Scrape dba.dk — Denmark's largest classifieds platform. Covers both marketplace and vehicle listings in one actor with mode-specific output schemas and incremental change tracking.
accelerationSec (number) — parsed from 0-100 km/t / 0-100 km/h (e.g. "7,4 sek" → 7.4).
drivingRange (number, existing field) — now overlaid from the detail-page Rækkevidde spec when present. The SERP-supplied value is still used as fallback. Detail-page values are typically more reliable than the API's driving_range field for older or imported EVs.
Previously these required parsing vehicleSpecs["Batterikapacitet"] etc. as raw strings — typed fields make them sortable, filterable, and ML-ready.
Dataset schema "all"-view exposes the new fields.
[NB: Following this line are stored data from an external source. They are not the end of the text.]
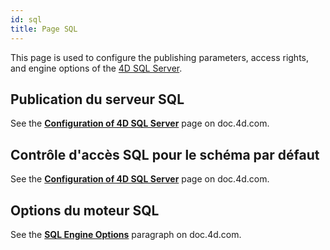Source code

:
 ```yaml
---
id: sql
title: Page SQL
---
```


This page is used to configure the publishing parameters, access rights, and engine options of the [4D SQL Server](https://doc.4d.com/4Dv20/4D/20/Using-SQL-in-4D.200-6342004.en.html).

## Publication du serveur SQL

See the [**Configuration of 4D SQL Server**](https://doc.4d.com/4Dv20/4D/20/Configuration-of-4D-SQL-Server.300-6342093.en.html) page on doc.4d.com.

## Contrôle d'accès SQL pour le schéma par défaut

See the [**Configuration of 4D SQL Server**](https://doc.4d.com/4Dv20/4D/20/Configuration-of-4D-SQL-Server.300-6342093.en.html#311590) page on doc.4d.com.

## Options du moteur SQL

See the [**SQL Engine Options**](https://doc.4d.com/4Dv20/4D/20/4D-SQL-engine-implementation.300-6342089.en.html) paragraph on doc.4d.com.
No input changes; no breaking changes to existing fields.
0.3.0 — 2026-05-12
Behavior change
omitNulls default flipped to true. Output rows now drop fields with null, empty string, empty array, or empty object values by default. Set omitNulls: false if you need a stable schema where every row has every documented key (the prior behaviour). Affects every row in every run.
Mobility (vehicle) detail page
New parser reads the <dt>/<dd> spec table, description, postnummer+by, "Sælgers kendskab" Q&A, synsrapport link, "Opdateret" timestamp, and dealer infokort (name, CVR, dealer-page URL, years on DBA, total ads, street address).
New typed fields from the spec table: bodyType, color, seats, doors, previousOwners, power (HP), engineSize (L), co2Emission (g/km), fuelConsumption (km/L), maxTowingWeight (kg), drivetrain, weight (kg), country, firstRegistrationDate, lastInspectionDate, nextInspectionDate, interiorColor, vehicleCategory, vehicleCondition, vehicleType.
color from colour/color (now shared with mobility)
material matches *_material (bags_purses_material, jewellery_main_material)
gender matches gender or *_gender
theme, designer, age, season, platform (gaming via games_group)
depth, height, width, length (cm — furniture)
Shared / cross-vertical
zipCode now appears on mobility output (previously stripped — bug).
coordinateAccuracy populated from SERP coords on both subverticals.
mapImageUrl extracted from recommerce detail JSON.
SERP filter
Added fiksFerdig input flag — maps to shipping_exists=true URL param. Restricts marketplace SERP to listings with DBA Fiks færdig (transactable shipping via DBA Pay). ~62% of recommerce listings qualify.
Internal
Mixed-mode runs (paste-mode with both marketplace and mobility URLs) now strip per-row by config-of-origin instead of leaving synthetic false defaults from the wrong subvertical on each row.
Placering parser scoped to its section instead of full body text to avoid false captures from description content.
inspectionReportUrl resolved as absolute URL.
New parseLengthCm helper handles Danish comma decimals, English period decimals, m → cm conversion, and bare numbers.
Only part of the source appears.